The steady growth of DevOps has leveraged fairly technical concepts into major building blocks of modern IT strategy and even business models. Product teams use Microservices and well-aligned APIs to split work into domains, allowing them both for rapid advancement and low coupling. Business teams seek to unlock new business models & look for API monetization, while Enterprise Architects face the challenge to ensure governance and drive integration between self-developed software, SaaS and no-code/low-code developments.
Development speed and ingenuity can now be best achieved by empowering autonomous teams. But in fast-scaling development organizations and service landscapes, increasing complexity can quickly become a burden. Therefore, managing DevOps complexity is critical to driving development efficiency and software reliability.
Key starting points here are a clear and up to date overview of an organization's Services and the APIs that connect them which can then be expanded to capture further dependencies, both technical (used Libraries, Licenses and more) and business such as Team Ownership. In the following we will break down the LeanIX VSM approach to Service Catalogs and API Catalogs from the basic benefits, what's in it for the different types of benefactors as well as a start to setting things up:
TLDR: Complexity around modern software cannot be handled without automation
Cloud computing, microservices, APIs, small empowered teams & the advance of no-code / low-code introduces a highly dynamic landscape. Instead of wasting tedious time with manual processes or fire fighting, automating the documentation of developed software and dependencies frees time & helps product leaders to increase the maturity of their engineering organization.
TLDR: How VSM can help?
VSM ships with a well-established out-of-the-box Data Model for Product IT, fueled by ready-to-use & extensible Integrations into Business, Development & Operations. Easy to configurable collaboration functionality like the Portals can be used to provide tailor-made catalogues for various stakeholders, while our Reports helps product leaders to get a quick overview. All discovered artifacts can be used in Diagrams as well.

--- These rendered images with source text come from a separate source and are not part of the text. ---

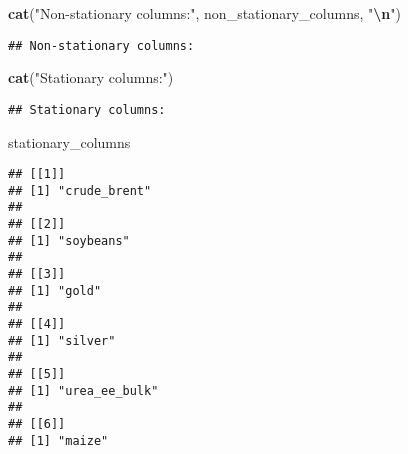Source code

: \documentclass[
]{article}
\newenvironment{Shaded}{\begin{snugshade}}{\end{snugshade}}
\newcommand{\AttributeTok}[1]{\textcolor[rgb]{0.13,0.29,0.53}{#1}}
\newcommand{\CommentTok}[1]{\textcolor[rgb]{0.56,0.35,0.01}{\textit{#1}}}
\newcommand{\DecValTok}[1]{\textcolor[rgb]{0.00,0.00,0.81}{#1}}
\newcommand{\FunctionTok}[1]{\textcolor[rgb]{0.13,0.29,0.53}{\textbf{#1}}}
\newcommand{\NormalTok}[1]{#1}
\newcommand{\OtherTok}[1]{\textcolor[rgb]{0.56,0.35,0.01}{#1}}
\newcommand{\SpecialCharTok}[1]{\textcolor[rgb]{0.81,0.36,0.00}{\textbf{#1}}}
\newcommand{\StringTok}[1]{\textcolor[rgb]{0.31,0.60,0.02}{#1}}
\begin{document}
\begin{Shaded}
\begin{Highlighting}[]
\FunctionTok{cat}\NormalTok{(}\StringTok{"Non{-}stationary columns:"}\NormalTok{, non\_stationary\_columns, }\StringTok{"}\SpecialCharTok{\textbackslash{}n}\StringTok{"}\NormalTok{)}
\end{Highlighting}
\end{Shaded}

\begin{verbatim}
## Non-stationary columns:
\end{verbatim}

\begin{Shaded}
\begin{Highlighting}[]
\FunctionTok{cat}\NormalTok{(}\StringTok{"Stationary columns:"}\NormalTok{)}
\end{Highlighting}
\end{Shaded}

\begin{verbatim}
## Stationary columns:
\end{verbatim}

\begin{Shaded}
\begin{Highlighting}[]
\NormalTok{stationary\_columns}
\end{Highlighting}
\end{Shaded}

\begin{verbatim}
## [[1]]
## [1] "crude_brent"
## 
## [[2]]
## [1] "soybeans"
## 
## [[3]]
## [1] "gold"
## 
## [[4]]
## [1] "silver"
## 
## [[5]]
## [1] "urea_ee_bulk"
## 
## [[6]]
## [1] "maize"
\end{verbatim}

\begin{Shaded}
\end{Shaded}
\end{document}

As a member of a product team: Save time by automated documentation, get fast access to information & people by a well-maintained knowledge base.
As a product leader: Get a big picture of Teams & Technologies in your organization, help teams to streamline governance & foster knowledge exchange
As an enterprise architect: Automate the intake of self-developed software to boost governance (e.g. am I allowed to use a Cloud Service in this region) & technology standardization use cases.

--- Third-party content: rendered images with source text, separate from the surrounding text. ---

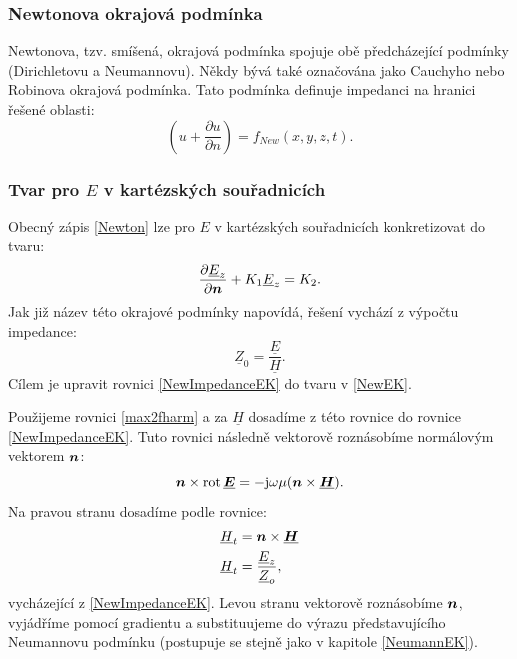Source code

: \documentclass[12pt,a4paper,oneside]{article}
\numberwithin{equation}{section} %
\numberwithin{figure}{section} %
\numberwithin{table}{section} %
\newcommand{\mj}{\mathrm{j}} %
\renewcommand{\vec}[1]{\mbox{\boldmath$#1$}} %
\newcommand{\faz}[1]{{\underline{#1}}} %
\newcommand{\rot}{\mathrm{rot}\ }
\begin{document}
\subsubsection{Newtonova okrajová podmínka}
Newtonova, tzv. smíšená, okrajová podmínka spojuje obě předcházející podmínky (Dirichletovu a Neumannovu). Někdy bývá také označována jako Cauchyho nebo Robinova okrajová podmínka. Tato podmínka definuje impedanci na hranici řešené oblasti:
\begin{equation}
\label{Newton}
\left( u + \frac{\partial u}{\partial n} \right) = f _{New} (x, y, z, t) .
\end{equation}  


\subsubsection*{Tvar pro \faz{\vec{E}} v kartézských souřadnicích}
Obecný zápis \ref{Newton} lze pro \faz{\vec{E}} v kartézských souřadnicích konkretizovat do tvaru:
\begin{equation}
\label{NewEK}
\frac{\partial \faz{E} _z}{\partial \vec{n}} + K_1 \faz{E} _z = K_2 .
\end{equation}
Jak již název této okrajové podmínky napovídá, řešení vychází z výpočtu impedance: 
\begin{equation}
\label{NewImpedanceEK}
\faz{Z} _0 = \frac{\faz{E}}{\faz{H}} .
\end{equation}
Cílem je upravit rovnici \ref{NewImpedanceEK} do tvaru v \ref{NewEK}.

Použijeme rovnici \ref{max2fharm} a za $\faz{H}$ dosadíme z této rovnice do rovnice \ref{NewImpedanceEK}. Tuto rovnici následně vektorově roznásobíme normálovým vektorem $\vec{n}$:
\begin{equation}
\vec{n} \times \rot \! \faz{\vec{E}} = - \mj \omega \mu (\vec{n} \times \faz{\vec{H}}) .
\end{equation}
Na pravou stranu dosadíme podle rovnice:
\begin{subequations}
\begin{align}
\faz{H} _t &= \vec{n} \times \faz{\vec{H}}
\\
\faz{H} _t &= \frac{\faz{E} _z}{\faz{Z} _o} ,
\end{align}
\end{subequations}
vycházející z \ref{NewImpedanceEK}. Levou stranu vektorově roznásobíme $\vec{n}$, vyjádříme pomocí gradientu a substituujeme do výrazu představujícího Neumannovu podmínku (postupuje se stejně jako v kapitole \ref{NeumannEK}).
\end{document}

As an engineering leader: Facilitate new team members onboarding by providing them with a centralized knowledge base while promoting reusability of existing software components.
In a diverse, fast changing landscape of services, be they microfrontends, microservices or different setups clear and easy to access transparency is key to control complex, understand dependencies and take action where needed. With the VSM Service Catalog the necessary level of documentation is automated through integration with tools already widely used in engineering - from code repos over CICD pipelines to various engineering management tools - to minimize documentation overhead and ensure information is reliably up to date.
A baseline of services:
LeanIX VSM brings the different services and technologies teams develop into an easy to access catalog - allowing access to an unlimited number of users for convenient knowledge sharing as well as links to jump-off points with further, more technical information (navigating into the relevant repo for example).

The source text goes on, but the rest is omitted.